Exercise: A verbatim transcription of the listing below is required, without its pictures.

Provided information:
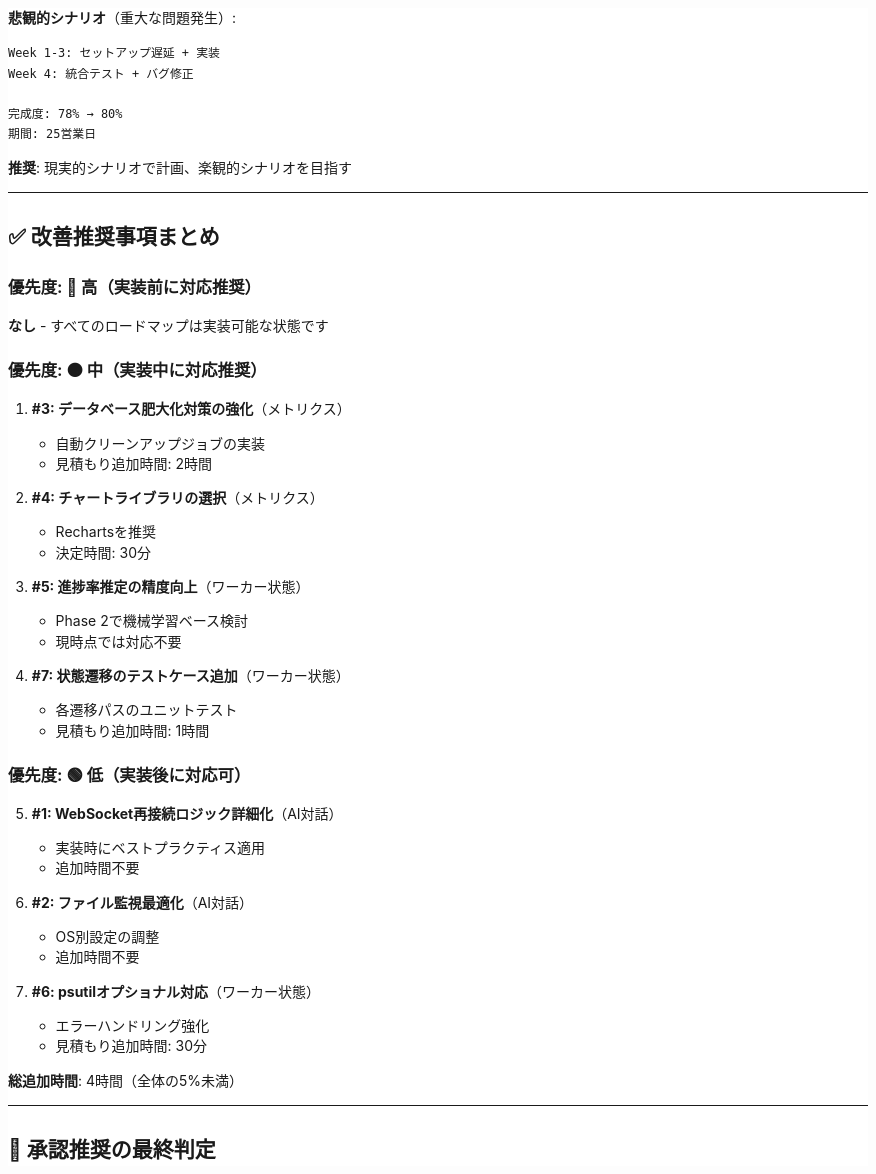 **悲観的シナリオ**（重大な問題発生）:
```
Week 1-3: セットアップ遅延 + 実装
Week 4: 統合テスト + バグ修正

完成度: 78% → 80%
期間: 25営業日
```

**推奨**: 現実的シナリオで計画、楽観的シナリオを目指す

---

## ✅ 改善推奨事項まとめ

### 優先度: 🔴 高（実装前に対応推奨）

**なし** - すべてのロードマップは実装可能な状態です

### 優先度: 🟠 中（実装中に対応推奨）

1. **#3: データベース肥大化対策の強化**（メトリクス）
   - 自動クリーンアップジョブの実装
   - 見積もり追加時間: 2時間

2. **#4: チャートライブラリの選択**（メトリクス）
   - Rechartsを推奨
   - 決定時間: 30分

3. **#5: 進捗率推定の精度向上**（ワーカー状態）
   - Phase 2で機械学習ベース検討
   - 現時点では対応不要

4. **#7: 状態遷移のテストケース追加**（ワーカー状態）
   - 各遷移パスのユニットテスト
   - 見積もり追加時間: 1時間

### 優先度: 🟢 低（実装後に対応可）

5. **#1: WebSocket再接続ロジック詳細化**（AI対話）
   - 実装時にベストプラクティス適用
   - 追加時間不要

6. **#2: ファイル監視最適化**（AI対話）
   - OS別設定の調整
   - 追加時間不要

7. **#6: psutilオプショナル対応**（ワーカー状態）
   - エラーハンドリング強化
   - 見積もり追加時間: 30分

**総追加時間**: 4時間（全体の5%未満）

---

## 🎯 承認推奨の最終判定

Written solution:
 **悲観的シナリオ**（重大な問題発生）:
```
Week 1-3: セットアップ遅延 + 実装
Week 4: 統合テスト + バグ修正

完成度: 78% → 80%
期間: 25営業日
```

**推奨**: 現実的シナリオで計画、楽観的シナリオを目指す

---

## ✅ 改善推奨事項まとめ

### 優先度: 🔴 高（実装前に対応推奨）

**なし** - すべてのロードマップは実装可能な状態です

### 優先度: 🟠 中（実装中に対応推奨）

1. **#3: データベース肥大化対策の強化**（メトリクス）
   - 自動クリーンアップジョブの実装
   - 見積もり追加時間: 2時間

2. **#4: チャートライブラリの選択**（メトリクス）
   - Rechartsを推奨
   - 決定時間: 30分

3. **#5: 進捗率推定の精度向上**（ワーカー状態）
   - Phase 2で機械学習ベース検討
   - 現時点では対応不要

4. **#7: 状態遷移のテストケース追加**（ワーカー状態）
   - 各遷移パスのユニットテスト
   - 見積もり追加時間: 1時間

### 優先度: 🟢 低（実装後に対応可）

5. **#1: WebSocket再接続ロジック詳細化**（AI対話）
   - 実装時にベストプラクティス適用
   - 追加時間不要

6. **#2: ファイル監視最適化**（AI対話）
   - OS別設定の調整
   - 追加時間不要

7. **#6: psutilオプショナル対応**（ワーカー状態）
   - エラーハンドリング強化
   - 見積もり追加時間: 30分

**総追加時間**: 4時間（全体の5%未満）

---

## 🎯 承認推奨の最終判定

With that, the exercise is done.